22: Modeling categorical relationships

  • Page ID
    7661
  • 22 Modeling categorical relationships

    So far we have discussed the general concept of statistical modeling and hypothesis testing, and applied them to some simple analyses. In this chapter we will focus on the modeling of categorical relationships, by which we mean relationships between variables that are measured qualitatively. These data are usually expressed in terms of counts; that is, for each value of the variable (or combination of values of multiple variables), how many observations take that value? For example, when we count how many people from each major are in our class, we are fitting a categorical model to the data.

    22.1 Example: Candy colors

    Let’s say that I have purchased a bag of 100 candies, which are labeled as having 1/3 chocolates, 1/3 licorices, and 1/3 gumballs. When I count the candies in the bag, we get the following numbers: 30 chccolates, 33 licorices, and 37 gumballs. Because I like chocolate much more than licorice or gumballs, I feel slightly ripped off and I’d like to know if this was just a random accident. To answer than question, I need to know: What is the likelihood that the count would come out this way if the true probability of each candy type is the averaged proportion of 1/3 each?

    22.2 Pearson’s chi-squared test

    The Pearson chi-squared test provides us with a way to test whether observed count data differs from some specific expected values that define the null hypothesis:

    χ2=i(observediexpectedi)2expectedi \chi^2 = \sum_i\frac{(observed_i - expected_i)^2}{expected_i}

    In the case of our candy example, the null hypothesis is that the proportion of each type of candies is equal. To compute the chi-squared statistic, we first need to come up with our expected counts under the null hypothesis: since the null is that they are all the same, then this is just the total count split across the three categories (as shown in the Table). We then take the difference between each count and its expectation under the null hypothesis, square them, divide them by the null expectation, and add them up to obtain the chi-squared statistic.

    Table 22.1: Observed counts, expectations under the null hypothesis, and squared differences in the candy data
    Candy Type count nullExpectation squared difference
    chocolate 30 33 11.11
    licorice 33 33 0.11
    gumball 37 33 13.44

    The chi-squared statistic for this analysis comes out to 0.74, which on its own is not interpretable, since it depends on the number of different values that were added together. However, we can take advantage of the fact that the chi-squared statistic is distributed according to a specific distribution under the null hypothesis, which is known as the chi-squared distribution. This distribution is defined as the sum of squares of a set of standard normal random variables; it has a number of degrees of freedom that is equal to the number of variables being added together. The shape of the distribution depends on the number of degrees of freedom. The left panel of Figure 22.1 shows examples of the distribution for several different degrees of freedom.

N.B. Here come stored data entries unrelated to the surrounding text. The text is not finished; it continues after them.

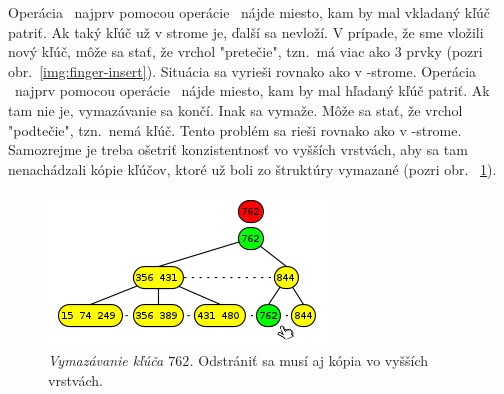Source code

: 
Operácia \ins\ najprv pomocou operácie \find\ nájde miesto, kam by mal vkladaný kľúč patriť. 
Ak taký kľúč už v strome je, ďalší sa nevloží. V prípade, že sme vložili nový kľúč, môže sa stať, 
že vrchol "pretečie", tzn.\ má viac ako 3 prvky%
(pozri obr.~\ref{img:finger-insert}). Situácia sa vyrieši rovnako ako v \Bp-strome. 
Operácia \delete\ najprv pomocou operácie \find\ nájde miesto, kam by mal hľadaný kľúč patriť. 
Ak tam nie je, vymazávanie sa končí. Inak sa vymaže. Môže sa stať, že vrchol "podtečie", tzn.\ 
nemá kľúč. Tento problém sa rieši rovnako ako v \Bp-strome. 
Samozrejme je treba ošetriť konzistentnosť vo vyšších vrstvách, aby sa tam nenachádzali kópie 
kľúčov, ktoré už boli zo štruktúry vymazané (pozri obr. ~\ref{img:finger-delete}).  

\begin{figure}
\includegraphics[width=\columnwidth]{obrazky/finger-delete.png}
\caption{\emph{Vymazávanie kľúča $762$.} Odstrániť sa musí aj kópia vo vyšších vrstvách.}
\label{img:finger-delete}
\end{figure}


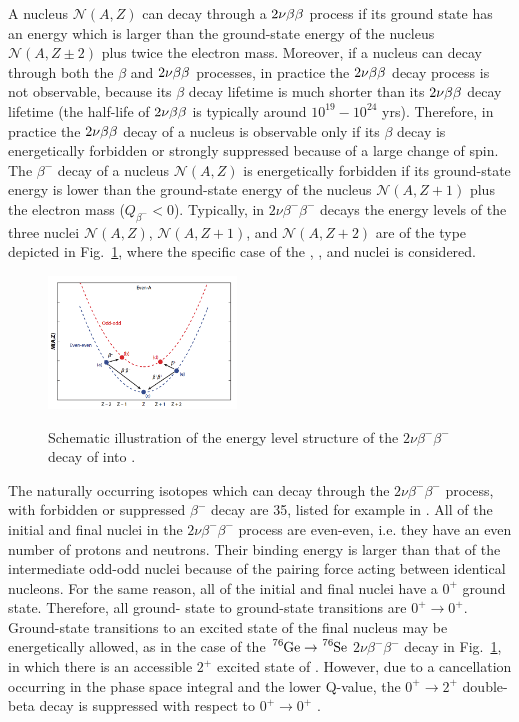 A nucleus $\mathcal{N}(A,Z)$ can decay through a $2\nu\beta\beta$ process if its ground state has an energy which is larger than the ground-state energy of the nucleus $\mathcal{N}(A,Z\pm2)$ plus twice the electron mass. Moreover, if a nucleus can decay through both the $\beta$ and $2\nu\beta\beta$ processes, in practice the $2\nu\beta\beta$ decay process is not observable, because its $\beta$ decay lifetime is much shorter than its $2\nu\beta\beta$ decay lifetime (the half-life of $2\nu\beta\beta$ is typically around $10^{19}-10^{24}$ yrs). Therefore, in practice the $2\nu\beta\beta$ decay of a nucleus is observable only if its $\beta$ decay is energetically forbidden or strongly suppressed because of a large change of spin. The $\beta^-$ decay of a nucleus $\mathcal{N}(A,Z)$ is energetically forbidden if its ground-state energy is lower than the ground-state energy of the nucleus $\mathcal{N}(A,Z+1)$ plus the electron mass ($Q_{\beta^{-}}<0$). Typically, in $2\nu\beta^-\beta^-$ decays the energy levels of the three nuclei $\mathcal{N}(A,Z)$, $\mathcal{N}(A,Z+1)$, and $\mathcal{N}(A,Z+2)$ are of the type depicted in Fig.~\ref{fig:levelsGe76}, where the specific case of the , , and  nuclei is considered.
\begin{figure}
\centering
	\subfigure
		{}
	\subfigure
		{\includegraphics[width=5cm]{img/masspar}}
	\caption{Schematic illustration of the energy level structure of the $2\nu\beta^-\beta^-$ decay of  into .}
	\label{fig:levelsGe76}
\end{figure}

The naturally occurring isotopes which can decay through the $2\nu\beta^-\beta^-$ process, with forbidden or suppressed $\beta^-$ decay are 35, listed for example in \cite{Giunti:2007ry}. All of the initial and final nuclei in the $2\nu\beta^-\beta^-$ process are even-even, i.e. they have an even number of protons and neutrons. Their binding energy is larger than that of the intermediate odd-odd nuclei because of the pairing force acting between identical nucleons. For the same reason, all of the initial and final nuclei have a $0^+$ ground state. Therefore, all ground- state to ground-state transitions are $0^+\rightarrow0^+$. Ground-state transitions to an excited state of the final nucleus may be energetically allowed, as in the case of the $\ce{^{76}Ge}\rightarrow\ce{^{76}Se}$ $2\nu\beta^-\beta^-$ decay in Fig.~\ref{fig:levelsGe76}, in which there is an accessible $2^+$ excited state of . However, due to a cancellation occurring in the phase space integral and the lower Q-value, the $0^+\rightarrow2^+$ double-beta decay is suppressed with respect to $0^+\rightarrow0^+$ \cite{Tomoda:1991}.

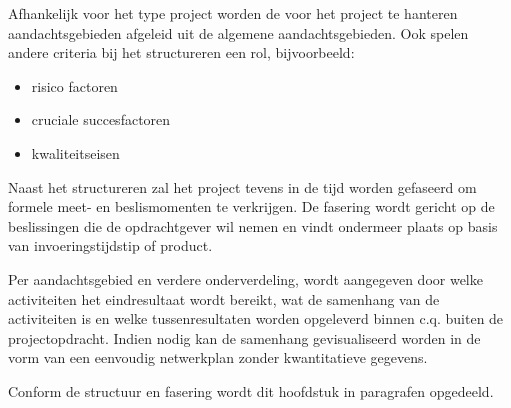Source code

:Afhankelijk voor het type project worden de voor het project te hanteren aandachtsgebieden afgeleid uit de algemene aandachtsgebieden.
Ook spelen andere criteria bij het structureren een rol, bijvoorbeeld:

\begin{itemize}
  \item risico factoren
  \item cruciale succesfactoren
  \item kwaliteitseisen
\end{itemize}

Naast het structureren zal het project tevens in de tijd worden gefaseerd om formele meet- en beslismomenten te verkrijgen.
De fasering wordt gericht op de beslissingen die de opdrachtgever wil nemen
en vindt ondermeer plaats op basis van invoeringstijdstip of product.

Per aandachtsgebied en verdere onderverdeling, wordt aangegeven door welke activiteiten het eindresultaat wordt bereikt,
wat de samenhang van de activiteiten is en welke tussenresultaten worden opgeleverd binnen c.q. buiten de projectopdracht.
Indien nodig kan de samenhang gevisualiseerd worden in de vorm van een eenvoudig netwerkplan zonder kwantitatieve gegevens.

Conform de structuur en fasering wordt dit hoofdstuk in paragrafen opgedeeld.


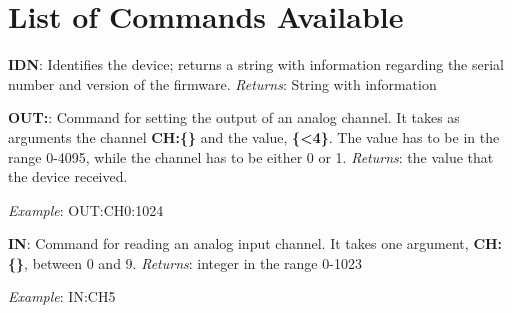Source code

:\section{List of Commands Available}\label{list-of-commandsavailable}
\textbf{{IDN}}: Identifies the device; returns a string with information regarding the serial number and version of the firmware. \emph{Returns}: String with information

\textbf{{OUT}:}: Command for setting the output of an analog channel. It takes as arguments the channel \textbf{{CH}:\{\}} and the value, \textbf{\{\textless{}4\}}. The value has to be in the range 0-4095, while the channel has to be either 0 or 1. \emph{Returns}: the value that the device received.

\emph{Example}: {OUT}:{CH0}:1024

\textbf{{IN}}: Command for reading an analog input channel. It takes one argument, \textbf{{CH}:\{\}}, between 0 and 9. \emph{Returns}: integer in the range 0-1023

\emph{Example}: {IN}:{CH5}
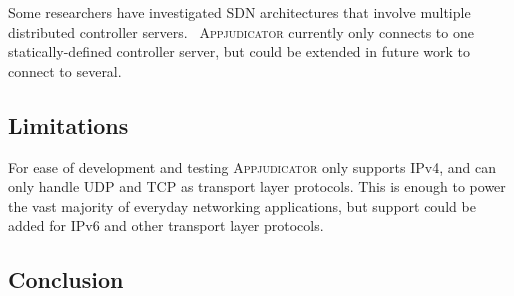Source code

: Some researchers have investigated SDN architectures that involve multiple
distributed controller servers.~\cite{dixit2013, oktian2017}
\textsc{Appjudicator} currently only connects to one statically-defined
controller server, but could be extended in future work to connect to several.

\subsection{Limitations}
\label{sec:limitations}

For ease of development and testing \textsc{Appjudicator} only supports IPv4,
and can only handle UDP and TCP as transport layer protocols. This is enough to
power the vast majority of everyday networking applications, but support could
be added for IPv6 and other transport layer protocols.

\subsection{Conclusion}
\label{sec:conclusion}

\newpage

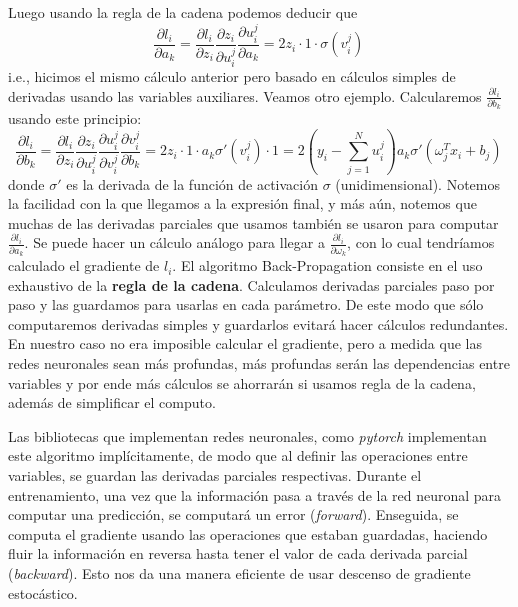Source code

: Luego usando la regla de la cadena podemos deducir que
$$ \frac{\partial l_i}{\partial a_k} = \frac{\partial l_i}{\partial z_i}\frac{\partial z_i}{\partial u_i^j}\frac{\partial u_i^j}{\partial a_k} = 2z_i \cdot 1 \cdot \sigma(v_i^j) \,$$
i.e., hicimos el mismo cálculo anterior pero basado en cálculos simples de derivadas usando las variables auxiliares. Veamos otro ejemplo. Calcularemos $\frac{\partial l_i}{\partial b_k}$ usando este principio:
$$ \frac{\partial l_i}{\partial b_k} = \frac{\partial l_i}{\partial z_i}\frac{\partial z_i}{\partial u_i^j}\frac{\partial u_i^j}{\partial v_i^j}\frac{\partial v_i^j}{\partial b_k} = 2z_i \cdot 1 \cdot a_k\sigma'(v_i^j)\cdot 1 = 2 (y_i-\sum^N_{j=1}u_i^j)a_k\sigma'(\omega^T_j x_i+b_j) \,$$
donde $\sigma'$ es la derivada de la función de activación $\sigma$ (unidimensional). \newp Notemos la facilidad con la que llegamos a la expresión final, y más aún, notemos que muchas de las derivadas parciales que usamos también se usaron para computar $\frac{\partial l_i}{\partial a_k}$. Se puede hacer un cálculo análogo para llegar a $\frac{\partial l_i}{\partial \omega_k}$, con lo cual tendríamos calculado el gradiente de $l_i$. 
\newp El algoritmo Back-Propagation consiste en el uso exhaustivo de la \textbf{regla de la cadena}. Calculamos derivadas parciales paso por paso y las guardamos para usarlas en cada parámetro. De este modo que sólo computaremos derivadas simples y guardarlos evitará hacer cálculos redundantes. %
En nuestro caso no era imposible calcular el gradiente, pero a medida que las redes neuronales sean más profundas, más profundas serán las dependencias entre variables y por ende más cálculos se ahorrarán si usamos regla de la cadena, además de simplificar el computo.

\newp Las bibliotecas que implementan redes neuronales, como \textit{pytorch} implementan este algoritmo implícitamente, de modo que al definir las operaciones entre variables, se guardan las derivadas parciales respectivas. Durante el entrenamiento, una vez que la información pasa a través de la red neuronal para computar una predicción, se computará un error (\textit{forward}). Enseguida, se computa el gradiente usando las operaciones que estaban guardadas, haciendo fluir la información en reversa hasta tener el valor de cada derivada parcial (\textit{backward}). Esto nos da una manera eficiente de usar descenso de gradiente estocástico.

    Left: Examples of the chi-squared distribution for various degrees of freedom.  Right: Simulation of sum of squared random normal variables.   The histogram is based on the sum of squares of 50,000 sets of 8 random normal variables; the dotted line shows the values of the theoretical chi-squared distribution with 8 degrees of freedom.

    Figure 22.1: Left: Examples of the chi-squared distribution for various degrees of freedom. Right: Simulation of sum of squared random normal variables. The histogram is based on the sum of squares of 50,000 sets of 8 random normal variables; the dotted line shows the values of the theoretical chi-squared distribution with 8 degrees of freedom.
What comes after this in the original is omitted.